On Friday, Greene was indicted on a felony charge of showing pornography to a South Carolina college student. And to the extent that voters are not aware of how odd both he and his campaign truly are, the impression can be left that it is a high-profile Democrat (not some mysterious eccentric) whose skeletons are being dragged out of the closet.
So it wasn't entirely surprising that in a conversation about internal frictions and problems within the Republican Party, National Republican Senatorial Committee Chairman John Cornyn (R-Tex) on Sunday brought up Greene as a counterpoint.
"We support the nominee and respect the right of the primary voters to make that selection," Cornyn said during an appearance on "Fox News Sunday." "I suppose the Democrats in Florida with Kendrick Meek and Jeff Greene running in a spirited primary down there, and in South Carolina with Al Greene, who has now been indicted on obscenity charges, who is running against [Sen.] Jim DeMint, I mean these sorts of things happen in the context of politics, but the American people will be able to render their verdict on November 2."

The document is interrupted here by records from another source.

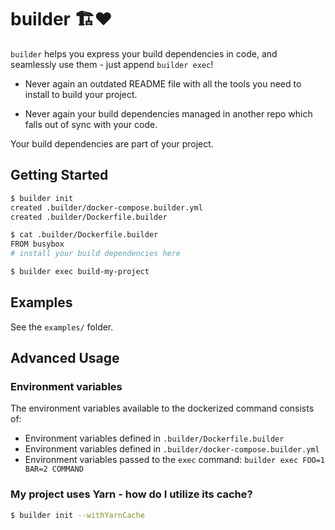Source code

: # builder 🏗❤️

`builder` helps you express your build dependencies in code, and seamlessly use them - just append `builder exec`!

* Never again an outdated README file with all the tools you need to install to build your project.

* Never again your build dependencies managed in another repo which falls out of sync with your code.

Your build dependencies are part of your project.

## Getting Started

```sh
$ builder init
created .builder/docker-compose.builder.yml
created .builder/Dockerfile.builder

$ cat .builder/Dockerfile.builder
FROM busybox
# install your build dependencies here

$ builder exec build-my-project
```

## Examples

See the `examples/` folder.

## Advanced Usage

### Environment variables

The environment variables available to the dockerized command consists of:

- Environment variables defined in `.builder/Dockerfile.builder`
- Environment variables defined in `.builder/docker-compose.builder.yml`
- Environment variables passed to the `exec` command: `builder exec FOO=1 BAR=2 COMMAND`

### My project uses Yarn - how do I utilize its cache?

```sh
$ builder init --withYarnCache
```
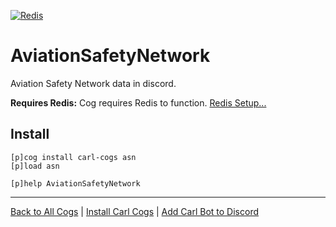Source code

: [![Redis](https://img.shields.io/badge/tag-Redis-yellow?logo=git&logoColor=white)](../README.md#redis)
# AviationSafetyNetwork

Aviation Safety Network data in discord.

**Requires Redis:** Cog requires Redis to function. [Redis Setup...](../README.md#redis)

## Install

```text
[p]cog install carl-cogs asn
[p]load asn

[p]help AviationSafetyNetwork
```

---
[Back to All Cogs](../README.md#public-cogs) |
[Install Carl Cogs](../README.md#installing) |
[Add Carl Bot to Discord](https://discord.com/oauth2/authorize?client_id=204384021352808450&scope=bot+applications.commands&permissions=8)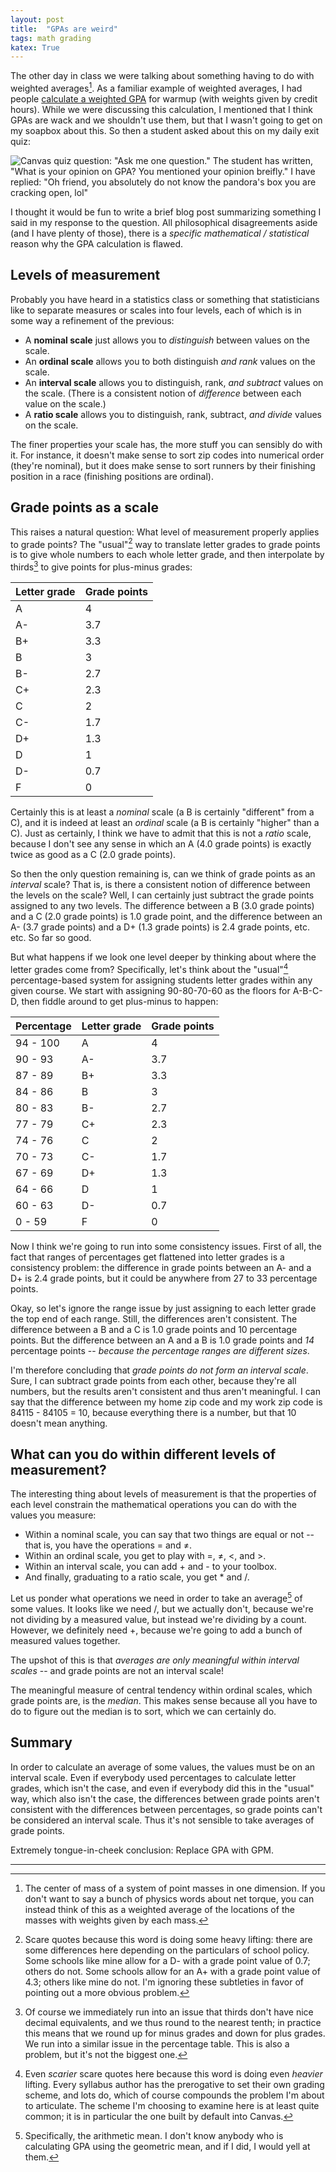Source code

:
 ```yaml
---
layout: post
title:  "GPAs are weird"
tags: math grading 
katex: True
---
```


The other day in class we were talking about something having to do with weighted averages[^1]. As a familiar example of weighted averages, I had people [calculate a weighted GPA](https://activecalculus.org/single/sec-6-3-mass.html#lVm) for warmup (with weights given by credit hours). While we were discussing this calculation, I mentioned that I think GPAs are wack and we shouldn't use them, but that I wasn't going to get on my soapbox about this. So then a student asked about this on my daily exit quiz:

![Canvas quiz question: "Ask me one question." The student has written, "What is your opinion on GPA? You mentioned your opinion breifly." I have replied: "Oh friend, you absolutely do not know the pandora's box you are cracking open, lol"](/images/gpa-exit-quiz.png)

I thought it would be fun to write a brief blog post summarizing something I said in my response to the question. All philosophical disagreements aside (and I have plenty of those), there is a *specific mathematical / statistical* reason why the GPA calculation is flawed. 

## Levels of measurement

Probably you have heard in a statistics class or something that statisticians like to separate measures or scales into four levels, each of which is in some way a refinement of the previous:
- A **nominal scale** just allows you to *distinguish* between values on the scale.
- An **ordinal scale** allows you to both distinguish *and rank* values on the scale.
- An **interval scale** allows you to distinguish, rank, *and subtract* values on the scale. (There is a consistent notion of *difference* between each value on the scale.)
- A **ratio scale** allows you to distinguish, rank, subtract, *and divide* values on the scale. 

The finer properties your scale has, the more stuff you can sensibly do with it. For instance, it doesn't make sense to sort zip codes into numerical order (they're nominal), but it does make sense to sort runners by their finishing position in a race (finishing positions are ordinal).

## Grade points as a scale

This raises a natural question: What level of measurement properly applies to grade points? The "usual"[^2] way to translate letter grades to grade points is to give whole numbers to each whole letter grade, and then interpolate by thirds[^3] to give points for plus-minus grades:

| Letter grade | Grade points |
| ------------ | ------------ |
| A            | 4            |
| A-           | 3.7          |
| B+           | 3.3          |
| B            | 3            |
| B-           | 2.7          |
| C+           | 2.3          |
| C            | 2            |
| C-           | 1.7          |
| D+           | 1.3          |
| D            | 1            |
| D-           | 0.7          |
| F            | 0            |

Certainly this is at least a *nominal* scale (a B is certainly "different" from a C), and it is indeed at least an *ordinal* scale (a B is certainly "higher" than a C). Just as certainly, I think we have to admit that this is not a *ratio* scale, because I don't see any sense in which an A (4.0 grade points) is exactly twice as good as a C (2.0 grade points). 

So then the only question remaining is, can we think of grade points as an *interval* scale? That is, is there a consistent notion of difference between the levels on the scale? Well, I can certainly just subtract the grade points assigned to any two levels. The difference between a B (3.0 grade points) and a C (2.0 grade points) is 1.0 grade point, and the difference between an A- (3.7 grade points) and a D+ (1.3 grade points) is 2.4 grade points, etc. etc. So far so good.

But what happens if we look one level deeper by thinking about where the letter grades come from? Specifically, let's think about the "usual"[^4] percentage-based system for assigning students letter grades within any given course. We start with assigning 90-80-70-60 as the floors for A-B-C-D, then fiddle around to get plus-minus to happen:

| Percentage | Letter grade | Grade points |  
| ---------- | ------------ | ------------ |
| 94 - 100   | A            | 4            |
| 90 - 93    | A-           | 3.7          |
| 87 - 89    | B+           | 3.3          |
| 84 - 86    | B            | 3            |
| 80 - 83    | B-           | 2.7          |
| 77 - 79    | C+           | 2.3          |
| 74 - 76    | C            | 2            |
| 70 - 73    | C-           | 1.7          |
| 67 - 69    | D+           | 1.3          |
| 64 - 66    | D            | 1            |
| 60 - 63    | D-           | 0.7          |
| 0  - 59    | F            | 0            |

Now I think we're going to run into some consistency issues. First of all, the fact that ranges of percentages get flattened into letter grades is a consistency problem: the difference in grade points between an A- and a D+ is 2.4 grade points, but it could be anywhere from 27 to 33 percentage points.

Okay, so let's ignore the range issue by just assigning to each letter grade the top end of each range. Still, the differences aren't consistent. The difference between a B and a C is 1.0 grade points and 10 percentage points. But the difference between an A and a B is 1.0 grade points and *14* percentage points -- *because the percentage ranges are different sizes*.

I'm therefore concluding that *grade points do not form an interval scale*. Sure, I can subtract grade points from each other, because they're all numbers, but the results aren't consistent and thus aren't meaningful. I can say that the difference between my home zip code and my work zip code is 84115 - 84105 = 10, because everything there is a number, but that 10 doesn't mean anything.

## What can you do within different levels of measurement?

The interesting thing about levels of measurement is that the properties of each level constrain the mathematical operations you can do with the values you measure:
- Within a nominal scale, you can say that two things are equal or not -- that is, you have the operations = and ≠.
- Within an ordinal scale, you get to play with =, ≠, <, and >.
- Within an interval scale, you can add + and - to your toolbox.
- And finally, graduating to a ratio scale, you get * and /.

Let us ponder what operations we need in order to take an average[^5] of some values. It looks like we need /, but we actually don't, because we're not dividing by a measured value, but instead we're dividing by a count. However, we definitely need +, because we're going to add a bunch of measured values together. 

The upshot of this is that *averages are only meaningful within interval scales* -- and grade points are not an interval scale!

The meaningful measure of central tendency within ordinal scales, which grade points are, is the *median*. This makes sense because all you have to do to figure out the median is to sort, which we can certainly do. 

## Summary

In order to calculate an average of some values, the values must be on an interval scale. Even if everybody used percentages to calculate letter grades, which isn't the case, and even if everybody did this in the "usual" way, which also isn't the case, the differences between grade points aren't consistent with the differences between percentages, so grade points can't be considered an interval scale. Thus it's not sensible to take averages of grade points. 

Extremely tongue-in-cheek conclusion: Replace GPA with GPM.

----

[^1]: The center of mass of a system of point masses in one dimension. If you don't want to say a bunch of physics words about net torque, you can instead think of this as a weighted average of the locations of the masses with weights given by each mass. 

[^2]: Scare quotes because this word is doing some heavy lifting: there are some differences here depending on the particulars of school policy. Some schools like mine allow for a D- with a grade point value of 0.7; others do not. Some schools allow for an A+ with a grade point value of 4.3; others like mine do not. I'm ignoring these subtleties in favor of pointing out a more obvious problem.

[^3]: Of course we immediately run into an issue that thirds don't have nice decimal equivalents, and we thus round to the nearest tenth; in practice this means that we round up for minus grades and down for plus grades. We run into a similar issue in the percentage table. This is also a problem, but it's not the biggest one.

[^4]: Even *scarier* scare quotes here because this word is doing even *heavier* lifting. Every syllabus author has the prerogative to set their own grading scheme, and lots do, which of course compounds the problem I'm about to articulate. The scheme I'm choosing to examine here is at least quite common; it is in particular the one built by default into Canvas.

[^5]: Specifically, the arithmetic mean. I don't know anybody who is calculating GPA using the geometric mean, and if I did, I would yell at them.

Cornyn has, somewhat remarkably, not discussed Greene all that often in the past. But that was before the obscenity charges were formally leveled. It wouldn't be terribly surprising if the South Carolina Democrat became even more of a fixture (both in GOP talking points and media coverage) the longer his legal troubles linger. As an illustration of the discomfort Greene causes, Cornyn's co-panelist, Sen. Jack Reed (D-RI) made a mad-dash shift away from the topic when asked whether a departure from the race should be in the candidate's future.
"That is a decision he will have to weigh. Again what I think John has talked about is a very, very difficult primary for both parties," said the Rhode Island Democrat. "This is a very unpredictable season."